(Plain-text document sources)

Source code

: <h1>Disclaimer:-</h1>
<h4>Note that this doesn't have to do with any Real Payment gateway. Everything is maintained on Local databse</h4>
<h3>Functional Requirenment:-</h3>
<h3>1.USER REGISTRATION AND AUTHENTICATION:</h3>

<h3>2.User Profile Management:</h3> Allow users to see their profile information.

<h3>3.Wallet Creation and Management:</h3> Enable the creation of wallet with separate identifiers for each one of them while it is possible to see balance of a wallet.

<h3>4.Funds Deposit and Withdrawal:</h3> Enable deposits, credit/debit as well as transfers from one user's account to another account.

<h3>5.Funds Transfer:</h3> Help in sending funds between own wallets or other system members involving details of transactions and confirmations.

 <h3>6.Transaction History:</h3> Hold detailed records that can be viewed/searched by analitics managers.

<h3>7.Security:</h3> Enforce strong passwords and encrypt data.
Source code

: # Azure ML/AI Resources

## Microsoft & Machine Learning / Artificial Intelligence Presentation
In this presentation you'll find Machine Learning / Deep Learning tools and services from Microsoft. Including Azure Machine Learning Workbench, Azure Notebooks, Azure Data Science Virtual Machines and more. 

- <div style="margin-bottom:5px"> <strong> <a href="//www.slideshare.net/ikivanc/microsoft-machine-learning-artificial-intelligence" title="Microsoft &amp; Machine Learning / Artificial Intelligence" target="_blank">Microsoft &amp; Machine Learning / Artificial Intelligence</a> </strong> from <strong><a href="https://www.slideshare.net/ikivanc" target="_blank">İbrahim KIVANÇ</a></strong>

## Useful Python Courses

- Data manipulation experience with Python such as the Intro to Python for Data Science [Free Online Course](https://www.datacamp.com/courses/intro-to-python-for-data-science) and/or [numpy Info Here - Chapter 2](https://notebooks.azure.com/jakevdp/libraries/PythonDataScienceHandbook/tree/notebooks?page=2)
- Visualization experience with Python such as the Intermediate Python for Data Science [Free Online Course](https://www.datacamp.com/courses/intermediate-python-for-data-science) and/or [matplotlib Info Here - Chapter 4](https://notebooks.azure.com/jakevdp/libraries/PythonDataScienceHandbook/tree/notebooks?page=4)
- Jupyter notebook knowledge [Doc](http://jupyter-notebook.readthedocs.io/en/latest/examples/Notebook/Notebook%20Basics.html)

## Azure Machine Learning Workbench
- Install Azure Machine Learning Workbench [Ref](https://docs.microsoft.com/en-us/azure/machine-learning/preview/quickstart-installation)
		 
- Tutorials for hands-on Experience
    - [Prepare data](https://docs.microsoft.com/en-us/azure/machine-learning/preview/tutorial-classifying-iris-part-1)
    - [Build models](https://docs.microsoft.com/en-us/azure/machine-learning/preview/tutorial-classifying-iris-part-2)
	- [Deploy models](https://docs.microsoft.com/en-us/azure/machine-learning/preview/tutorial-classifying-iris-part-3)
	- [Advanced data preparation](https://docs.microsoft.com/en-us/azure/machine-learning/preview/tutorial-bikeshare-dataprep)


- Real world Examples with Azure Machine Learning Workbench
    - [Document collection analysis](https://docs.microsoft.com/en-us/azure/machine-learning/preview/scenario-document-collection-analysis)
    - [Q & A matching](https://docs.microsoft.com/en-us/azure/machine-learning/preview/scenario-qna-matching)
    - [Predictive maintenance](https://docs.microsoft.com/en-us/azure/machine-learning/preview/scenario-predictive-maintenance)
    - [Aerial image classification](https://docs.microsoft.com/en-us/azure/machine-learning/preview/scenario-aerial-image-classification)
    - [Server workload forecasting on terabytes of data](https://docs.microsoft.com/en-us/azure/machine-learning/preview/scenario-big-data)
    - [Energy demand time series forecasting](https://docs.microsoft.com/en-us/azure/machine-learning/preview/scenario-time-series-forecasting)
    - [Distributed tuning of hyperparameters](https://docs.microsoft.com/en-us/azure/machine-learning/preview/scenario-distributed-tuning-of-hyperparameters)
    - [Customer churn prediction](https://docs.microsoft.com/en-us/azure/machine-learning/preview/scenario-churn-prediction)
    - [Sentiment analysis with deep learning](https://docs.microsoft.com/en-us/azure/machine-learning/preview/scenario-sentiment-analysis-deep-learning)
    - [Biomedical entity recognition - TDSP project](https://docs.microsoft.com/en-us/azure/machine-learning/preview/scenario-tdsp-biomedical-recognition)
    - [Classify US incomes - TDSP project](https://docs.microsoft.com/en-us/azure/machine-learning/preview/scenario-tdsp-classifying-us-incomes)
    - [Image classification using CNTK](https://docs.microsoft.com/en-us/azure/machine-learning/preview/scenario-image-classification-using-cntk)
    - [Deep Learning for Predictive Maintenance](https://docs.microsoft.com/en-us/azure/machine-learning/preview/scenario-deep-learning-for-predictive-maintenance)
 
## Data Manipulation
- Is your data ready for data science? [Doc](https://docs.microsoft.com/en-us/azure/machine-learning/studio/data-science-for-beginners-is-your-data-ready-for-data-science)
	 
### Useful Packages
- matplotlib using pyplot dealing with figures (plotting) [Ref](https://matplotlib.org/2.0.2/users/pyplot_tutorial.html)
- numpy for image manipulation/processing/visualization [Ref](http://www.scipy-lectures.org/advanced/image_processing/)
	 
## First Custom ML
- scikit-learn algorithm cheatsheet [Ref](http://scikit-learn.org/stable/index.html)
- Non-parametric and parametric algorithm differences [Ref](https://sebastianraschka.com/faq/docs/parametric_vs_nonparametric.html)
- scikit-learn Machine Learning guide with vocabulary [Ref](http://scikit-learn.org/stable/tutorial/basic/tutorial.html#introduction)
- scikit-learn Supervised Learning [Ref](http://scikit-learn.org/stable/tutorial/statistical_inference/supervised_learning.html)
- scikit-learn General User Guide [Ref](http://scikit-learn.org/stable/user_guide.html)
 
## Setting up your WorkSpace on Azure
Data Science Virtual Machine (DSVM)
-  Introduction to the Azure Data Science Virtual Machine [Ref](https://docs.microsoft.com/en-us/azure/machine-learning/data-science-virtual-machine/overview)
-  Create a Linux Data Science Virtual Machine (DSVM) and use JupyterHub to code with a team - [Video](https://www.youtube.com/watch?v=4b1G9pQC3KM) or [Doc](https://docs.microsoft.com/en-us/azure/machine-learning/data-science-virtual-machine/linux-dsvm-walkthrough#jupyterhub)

◆ **What to do**
Each line of the entries above that contains "tree" must be copied into the answer.

◆ **Answer box**
- Data manipulation experience with Python such as the Intro to Python for Data Science [Free Online Course](https://www.datacamp.com/courses/intro-to-python-for-data-science) and/or [numpy Info Here - Chapter 2](https://notebooks.azure.com/jakevdp/libraries/PythonDataScienceHandbook/tree/notebooks?page=2)
- Visualization experience with Python such as the Intermediate Python for Data Science [Free Online Course](https://www.datacamp.com/courses/intermediate-python-for-data-science) and/or [matplotlib Info Here - Chapter 4](https://notebooks.azure.com/jakevdp/libraries/PythonDataScienceHandbook/tree/notebooks?page=4)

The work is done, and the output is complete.